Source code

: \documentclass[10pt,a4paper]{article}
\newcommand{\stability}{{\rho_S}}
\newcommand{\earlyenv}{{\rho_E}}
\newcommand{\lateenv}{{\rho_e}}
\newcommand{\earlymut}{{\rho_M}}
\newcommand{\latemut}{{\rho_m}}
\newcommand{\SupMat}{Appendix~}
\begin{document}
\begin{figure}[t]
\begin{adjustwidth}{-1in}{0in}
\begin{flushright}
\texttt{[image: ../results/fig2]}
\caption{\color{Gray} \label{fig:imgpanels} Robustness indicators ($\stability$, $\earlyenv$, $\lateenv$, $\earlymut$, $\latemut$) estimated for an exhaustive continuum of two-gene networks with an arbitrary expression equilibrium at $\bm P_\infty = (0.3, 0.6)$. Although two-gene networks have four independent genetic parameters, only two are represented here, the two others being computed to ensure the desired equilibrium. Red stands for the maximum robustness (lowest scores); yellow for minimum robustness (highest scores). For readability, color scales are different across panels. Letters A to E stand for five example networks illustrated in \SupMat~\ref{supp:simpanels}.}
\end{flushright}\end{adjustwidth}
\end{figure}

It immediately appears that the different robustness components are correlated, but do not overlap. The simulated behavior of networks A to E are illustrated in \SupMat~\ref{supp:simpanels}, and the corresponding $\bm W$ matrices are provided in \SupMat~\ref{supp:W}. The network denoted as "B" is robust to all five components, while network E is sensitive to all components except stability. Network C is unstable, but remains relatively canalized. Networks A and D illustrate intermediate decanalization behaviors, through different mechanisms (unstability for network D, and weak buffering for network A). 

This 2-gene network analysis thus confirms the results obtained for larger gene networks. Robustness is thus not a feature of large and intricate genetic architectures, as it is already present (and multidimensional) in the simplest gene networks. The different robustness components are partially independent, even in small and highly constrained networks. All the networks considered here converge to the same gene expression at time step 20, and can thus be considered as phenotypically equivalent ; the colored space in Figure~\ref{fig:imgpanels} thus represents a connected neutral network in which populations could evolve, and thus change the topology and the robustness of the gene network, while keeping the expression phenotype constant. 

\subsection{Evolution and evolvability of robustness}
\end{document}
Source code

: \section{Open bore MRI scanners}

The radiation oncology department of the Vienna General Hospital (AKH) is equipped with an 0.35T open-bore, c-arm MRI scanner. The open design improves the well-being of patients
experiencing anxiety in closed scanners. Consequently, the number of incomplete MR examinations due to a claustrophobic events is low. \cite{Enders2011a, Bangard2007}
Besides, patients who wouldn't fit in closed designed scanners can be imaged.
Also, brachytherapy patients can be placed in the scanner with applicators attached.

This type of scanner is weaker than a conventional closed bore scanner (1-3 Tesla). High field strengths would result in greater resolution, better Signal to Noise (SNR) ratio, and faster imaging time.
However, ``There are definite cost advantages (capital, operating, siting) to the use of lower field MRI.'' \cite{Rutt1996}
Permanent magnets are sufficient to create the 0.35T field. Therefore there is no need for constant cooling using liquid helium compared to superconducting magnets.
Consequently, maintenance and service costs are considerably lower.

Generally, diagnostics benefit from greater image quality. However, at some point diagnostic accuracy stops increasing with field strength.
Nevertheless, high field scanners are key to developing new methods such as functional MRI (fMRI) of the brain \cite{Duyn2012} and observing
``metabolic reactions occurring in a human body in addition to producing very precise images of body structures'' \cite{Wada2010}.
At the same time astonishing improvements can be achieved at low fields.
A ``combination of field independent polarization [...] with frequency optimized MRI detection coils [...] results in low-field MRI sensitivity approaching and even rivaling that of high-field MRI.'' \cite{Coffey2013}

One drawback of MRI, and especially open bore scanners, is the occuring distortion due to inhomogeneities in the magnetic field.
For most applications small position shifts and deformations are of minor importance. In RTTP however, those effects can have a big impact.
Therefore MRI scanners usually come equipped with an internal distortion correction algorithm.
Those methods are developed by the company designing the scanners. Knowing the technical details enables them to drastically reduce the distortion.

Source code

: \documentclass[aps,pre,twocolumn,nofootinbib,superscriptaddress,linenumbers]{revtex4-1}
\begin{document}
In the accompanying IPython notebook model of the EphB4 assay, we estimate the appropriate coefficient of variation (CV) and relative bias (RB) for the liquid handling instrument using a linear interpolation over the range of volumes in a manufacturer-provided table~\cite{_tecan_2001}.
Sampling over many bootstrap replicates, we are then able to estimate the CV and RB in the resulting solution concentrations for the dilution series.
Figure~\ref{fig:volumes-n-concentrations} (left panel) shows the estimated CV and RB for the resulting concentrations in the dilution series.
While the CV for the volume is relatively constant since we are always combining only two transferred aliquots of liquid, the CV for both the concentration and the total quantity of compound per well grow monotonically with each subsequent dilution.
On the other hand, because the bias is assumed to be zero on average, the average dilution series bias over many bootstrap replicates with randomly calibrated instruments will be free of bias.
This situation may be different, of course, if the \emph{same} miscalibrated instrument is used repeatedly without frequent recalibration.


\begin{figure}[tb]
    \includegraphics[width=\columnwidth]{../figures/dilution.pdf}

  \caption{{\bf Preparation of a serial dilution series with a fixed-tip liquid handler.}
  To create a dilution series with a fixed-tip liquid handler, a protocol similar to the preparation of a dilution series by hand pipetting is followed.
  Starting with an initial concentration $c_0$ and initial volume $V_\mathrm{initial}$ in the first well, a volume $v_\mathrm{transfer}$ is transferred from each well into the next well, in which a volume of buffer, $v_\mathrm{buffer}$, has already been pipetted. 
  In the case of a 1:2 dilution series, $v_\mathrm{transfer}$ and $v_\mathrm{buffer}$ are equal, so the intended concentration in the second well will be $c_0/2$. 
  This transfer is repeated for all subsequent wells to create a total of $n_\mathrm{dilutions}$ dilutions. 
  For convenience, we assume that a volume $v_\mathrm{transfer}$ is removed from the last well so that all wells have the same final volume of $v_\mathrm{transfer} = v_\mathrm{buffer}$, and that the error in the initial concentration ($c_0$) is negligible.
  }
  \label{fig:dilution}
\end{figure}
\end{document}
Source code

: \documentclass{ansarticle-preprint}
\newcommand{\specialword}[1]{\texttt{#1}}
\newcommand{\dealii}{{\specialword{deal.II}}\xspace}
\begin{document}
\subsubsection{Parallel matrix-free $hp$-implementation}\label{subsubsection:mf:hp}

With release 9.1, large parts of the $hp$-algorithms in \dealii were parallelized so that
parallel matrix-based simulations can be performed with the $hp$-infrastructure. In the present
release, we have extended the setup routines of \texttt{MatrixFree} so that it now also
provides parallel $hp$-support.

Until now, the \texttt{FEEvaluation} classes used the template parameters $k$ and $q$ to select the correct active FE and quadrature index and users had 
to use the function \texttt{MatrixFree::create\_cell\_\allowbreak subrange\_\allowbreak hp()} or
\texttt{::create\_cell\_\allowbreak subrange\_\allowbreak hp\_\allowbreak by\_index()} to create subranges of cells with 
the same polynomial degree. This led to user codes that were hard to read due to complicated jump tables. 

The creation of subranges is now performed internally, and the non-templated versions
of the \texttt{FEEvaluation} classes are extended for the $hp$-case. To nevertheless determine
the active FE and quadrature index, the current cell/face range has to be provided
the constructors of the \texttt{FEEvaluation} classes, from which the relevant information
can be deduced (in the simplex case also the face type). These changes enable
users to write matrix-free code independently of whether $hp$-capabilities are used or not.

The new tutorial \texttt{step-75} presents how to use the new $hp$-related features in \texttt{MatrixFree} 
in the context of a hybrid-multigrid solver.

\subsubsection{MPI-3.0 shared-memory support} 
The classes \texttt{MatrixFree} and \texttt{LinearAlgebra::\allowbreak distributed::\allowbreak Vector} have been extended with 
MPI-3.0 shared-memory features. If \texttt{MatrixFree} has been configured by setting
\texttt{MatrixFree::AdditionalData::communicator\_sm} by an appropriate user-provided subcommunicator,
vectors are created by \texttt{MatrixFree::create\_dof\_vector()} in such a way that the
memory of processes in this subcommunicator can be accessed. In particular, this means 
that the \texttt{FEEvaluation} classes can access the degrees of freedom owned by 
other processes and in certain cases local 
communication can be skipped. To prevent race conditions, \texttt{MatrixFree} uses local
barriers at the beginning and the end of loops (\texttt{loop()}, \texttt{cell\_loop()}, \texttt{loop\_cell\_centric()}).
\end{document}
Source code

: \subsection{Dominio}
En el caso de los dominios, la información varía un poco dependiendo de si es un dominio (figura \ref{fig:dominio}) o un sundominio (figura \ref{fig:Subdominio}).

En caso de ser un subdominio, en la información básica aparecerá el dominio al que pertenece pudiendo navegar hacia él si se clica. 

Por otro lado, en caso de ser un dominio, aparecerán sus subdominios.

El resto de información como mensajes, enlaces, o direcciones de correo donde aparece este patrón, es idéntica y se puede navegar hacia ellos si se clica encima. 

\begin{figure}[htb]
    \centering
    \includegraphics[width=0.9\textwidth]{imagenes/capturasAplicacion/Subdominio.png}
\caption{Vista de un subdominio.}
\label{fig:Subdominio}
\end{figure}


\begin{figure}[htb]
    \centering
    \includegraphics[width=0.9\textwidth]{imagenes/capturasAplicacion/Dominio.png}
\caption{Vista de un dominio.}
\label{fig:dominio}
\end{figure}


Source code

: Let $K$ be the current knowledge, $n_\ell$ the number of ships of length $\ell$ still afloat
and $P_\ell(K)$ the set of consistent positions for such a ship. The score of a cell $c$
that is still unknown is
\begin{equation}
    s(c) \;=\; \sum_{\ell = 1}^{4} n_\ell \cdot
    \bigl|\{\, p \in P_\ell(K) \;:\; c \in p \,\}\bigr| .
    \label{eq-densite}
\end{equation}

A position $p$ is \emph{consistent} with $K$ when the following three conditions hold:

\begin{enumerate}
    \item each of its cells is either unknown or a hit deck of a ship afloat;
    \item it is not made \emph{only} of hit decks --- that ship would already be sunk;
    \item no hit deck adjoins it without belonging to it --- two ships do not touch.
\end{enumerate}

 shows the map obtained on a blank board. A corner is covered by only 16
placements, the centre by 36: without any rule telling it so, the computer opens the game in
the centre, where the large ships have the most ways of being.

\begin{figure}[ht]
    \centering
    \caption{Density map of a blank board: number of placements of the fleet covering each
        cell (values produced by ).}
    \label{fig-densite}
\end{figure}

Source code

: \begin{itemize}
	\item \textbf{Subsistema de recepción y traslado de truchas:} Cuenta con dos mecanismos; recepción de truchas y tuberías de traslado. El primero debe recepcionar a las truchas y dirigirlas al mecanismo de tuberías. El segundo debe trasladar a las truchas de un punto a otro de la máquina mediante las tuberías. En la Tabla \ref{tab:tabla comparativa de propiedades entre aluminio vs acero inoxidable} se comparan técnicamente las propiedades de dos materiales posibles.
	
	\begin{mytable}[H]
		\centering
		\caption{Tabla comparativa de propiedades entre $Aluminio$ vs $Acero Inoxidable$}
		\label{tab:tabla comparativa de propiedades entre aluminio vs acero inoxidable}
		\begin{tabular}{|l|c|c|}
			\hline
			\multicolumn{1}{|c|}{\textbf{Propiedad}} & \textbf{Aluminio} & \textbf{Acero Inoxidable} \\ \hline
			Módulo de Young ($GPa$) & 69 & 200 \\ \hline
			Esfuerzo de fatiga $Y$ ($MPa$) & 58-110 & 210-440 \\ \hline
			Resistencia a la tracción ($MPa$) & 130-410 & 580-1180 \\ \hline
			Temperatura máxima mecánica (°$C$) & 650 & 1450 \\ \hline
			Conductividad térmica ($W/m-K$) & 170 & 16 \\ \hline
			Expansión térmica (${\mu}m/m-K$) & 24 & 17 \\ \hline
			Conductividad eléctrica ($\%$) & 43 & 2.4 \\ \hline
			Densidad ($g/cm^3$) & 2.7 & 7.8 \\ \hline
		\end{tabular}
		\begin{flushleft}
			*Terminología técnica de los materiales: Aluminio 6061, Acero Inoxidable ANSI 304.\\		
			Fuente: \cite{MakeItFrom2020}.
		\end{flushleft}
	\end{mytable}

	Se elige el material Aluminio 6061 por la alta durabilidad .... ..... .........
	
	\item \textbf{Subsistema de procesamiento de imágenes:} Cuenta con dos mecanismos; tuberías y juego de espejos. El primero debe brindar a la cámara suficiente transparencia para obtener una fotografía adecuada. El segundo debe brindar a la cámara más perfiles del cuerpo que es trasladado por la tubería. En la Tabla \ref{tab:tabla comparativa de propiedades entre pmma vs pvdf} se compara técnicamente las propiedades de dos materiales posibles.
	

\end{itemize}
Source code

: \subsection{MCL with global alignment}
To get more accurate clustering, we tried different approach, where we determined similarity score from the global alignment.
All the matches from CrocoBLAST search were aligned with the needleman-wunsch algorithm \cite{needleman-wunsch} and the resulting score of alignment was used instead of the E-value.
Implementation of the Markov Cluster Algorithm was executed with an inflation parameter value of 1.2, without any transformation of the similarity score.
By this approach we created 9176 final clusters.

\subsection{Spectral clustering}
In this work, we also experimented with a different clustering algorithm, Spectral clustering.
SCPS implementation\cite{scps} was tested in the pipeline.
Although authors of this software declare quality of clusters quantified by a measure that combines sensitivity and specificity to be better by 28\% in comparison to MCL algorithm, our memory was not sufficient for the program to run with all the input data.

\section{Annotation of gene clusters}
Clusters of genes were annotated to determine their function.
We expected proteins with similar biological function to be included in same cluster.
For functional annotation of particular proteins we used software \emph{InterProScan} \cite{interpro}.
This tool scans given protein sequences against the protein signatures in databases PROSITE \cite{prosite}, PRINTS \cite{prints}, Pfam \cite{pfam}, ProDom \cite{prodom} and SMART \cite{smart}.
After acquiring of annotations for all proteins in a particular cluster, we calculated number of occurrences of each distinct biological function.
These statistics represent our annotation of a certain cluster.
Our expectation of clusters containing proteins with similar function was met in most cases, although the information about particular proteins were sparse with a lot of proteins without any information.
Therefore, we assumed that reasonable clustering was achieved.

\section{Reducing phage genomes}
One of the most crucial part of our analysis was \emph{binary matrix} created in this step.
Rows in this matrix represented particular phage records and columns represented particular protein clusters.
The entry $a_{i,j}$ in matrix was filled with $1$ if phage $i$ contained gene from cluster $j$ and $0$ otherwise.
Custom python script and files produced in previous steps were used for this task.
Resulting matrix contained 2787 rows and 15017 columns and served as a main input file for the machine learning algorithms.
※ ※ ※
### Work request
The answer must be a single number: how many lines of the data include the string "unknown".

### Solution to this problem
2